■ PROBLEM DESCRIPTION
Each line of the entries, from the first to the line containing "Visual simulation graphics library overlays", is to be transcribed exactly as it stands; include no other lines.

DATASET EXTRACT Block Start

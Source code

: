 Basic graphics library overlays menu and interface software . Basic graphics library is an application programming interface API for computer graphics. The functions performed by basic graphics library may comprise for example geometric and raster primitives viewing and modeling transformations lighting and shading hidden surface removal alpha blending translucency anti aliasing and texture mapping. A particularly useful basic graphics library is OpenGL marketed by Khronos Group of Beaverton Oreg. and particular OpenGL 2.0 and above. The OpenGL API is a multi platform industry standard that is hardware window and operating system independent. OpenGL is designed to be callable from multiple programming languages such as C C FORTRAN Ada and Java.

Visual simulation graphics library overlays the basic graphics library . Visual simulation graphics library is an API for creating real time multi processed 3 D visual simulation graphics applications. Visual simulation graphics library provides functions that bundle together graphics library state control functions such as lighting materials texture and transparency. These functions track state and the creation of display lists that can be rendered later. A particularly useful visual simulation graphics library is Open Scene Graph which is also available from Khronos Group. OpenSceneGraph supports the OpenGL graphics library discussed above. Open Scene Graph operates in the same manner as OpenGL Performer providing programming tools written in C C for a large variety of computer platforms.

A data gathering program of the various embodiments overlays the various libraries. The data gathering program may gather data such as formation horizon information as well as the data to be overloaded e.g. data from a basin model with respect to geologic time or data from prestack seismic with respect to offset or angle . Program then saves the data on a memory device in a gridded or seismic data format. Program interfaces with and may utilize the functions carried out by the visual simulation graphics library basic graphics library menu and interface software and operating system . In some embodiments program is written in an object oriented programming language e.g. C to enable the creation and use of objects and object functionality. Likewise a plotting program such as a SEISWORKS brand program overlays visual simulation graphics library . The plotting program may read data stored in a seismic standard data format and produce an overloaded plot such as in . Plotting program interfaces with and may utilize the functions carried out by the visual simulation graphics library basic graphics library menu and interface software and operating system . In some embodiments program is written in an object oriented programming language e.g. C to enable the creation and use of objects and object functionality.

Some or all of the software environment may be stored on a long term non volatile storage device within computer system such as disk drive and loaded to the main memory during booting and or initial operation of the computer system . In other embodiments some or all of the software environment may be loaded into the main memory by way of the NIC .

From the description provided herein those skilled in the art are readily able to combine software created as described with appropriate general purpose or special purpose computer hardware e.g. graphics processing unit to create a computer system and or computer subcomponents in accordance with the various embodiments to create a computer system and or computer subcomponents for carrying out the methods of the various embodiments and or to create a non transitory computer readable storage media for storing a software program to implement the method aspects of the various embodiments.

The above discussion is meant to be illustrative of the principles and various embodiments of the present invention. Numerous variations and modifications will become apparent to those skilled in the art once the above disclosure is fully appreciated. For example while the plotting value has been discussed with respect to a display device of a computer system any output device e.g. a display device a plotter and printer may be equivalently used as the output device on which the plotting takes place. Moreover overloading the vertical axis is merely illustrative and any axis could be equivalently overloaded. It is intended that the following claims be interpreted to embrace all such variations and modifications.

DATASET EXTRACT Block End

■ RESPONSE TO THE EXERCISE
Source code

: Basic graphics library overlays menu and interface software . Basic graphics library is an application programming interface API for computer graphics. The functions performed by basic graphics library may comprise for example geometric and raster primitives viewing and modeling transformations lighting and shading hidden surface removal alpha blending translucency anti aliasing and texture mapping. A particularly useful basic graphics library is OpenGL marketed by Khronos Group of Beaverton Oreg. and particular OpenGL 2.0 and above. The OpenGL API is a multi platform industry standard that is hardware window and operating system independent. OpenGL is designed to be callable from multiple programming languages such as C C FORTRAN Ada and Java.

Visual simulation graphics library overlays the basic graphics library . Visual simulation graphics library is an API for creating real time multi processed 3 D visual simulation graphics applications. Visual simulation graphics library provides functions that bundle together graphics library state control functions such as lighting materials texture and transparency. These functions track state and the creation of display lists that can be rendered later. A particularly useful visual simulation graphics library is Open Scene Graph which is also available from Khronos Group. OpenSceneGraph supports the OpenGL graphics library discussed above. Open Scene Graph operates in the same manner as OpenGL Performer providing programming tools written in C C for a large variety of computer platforms.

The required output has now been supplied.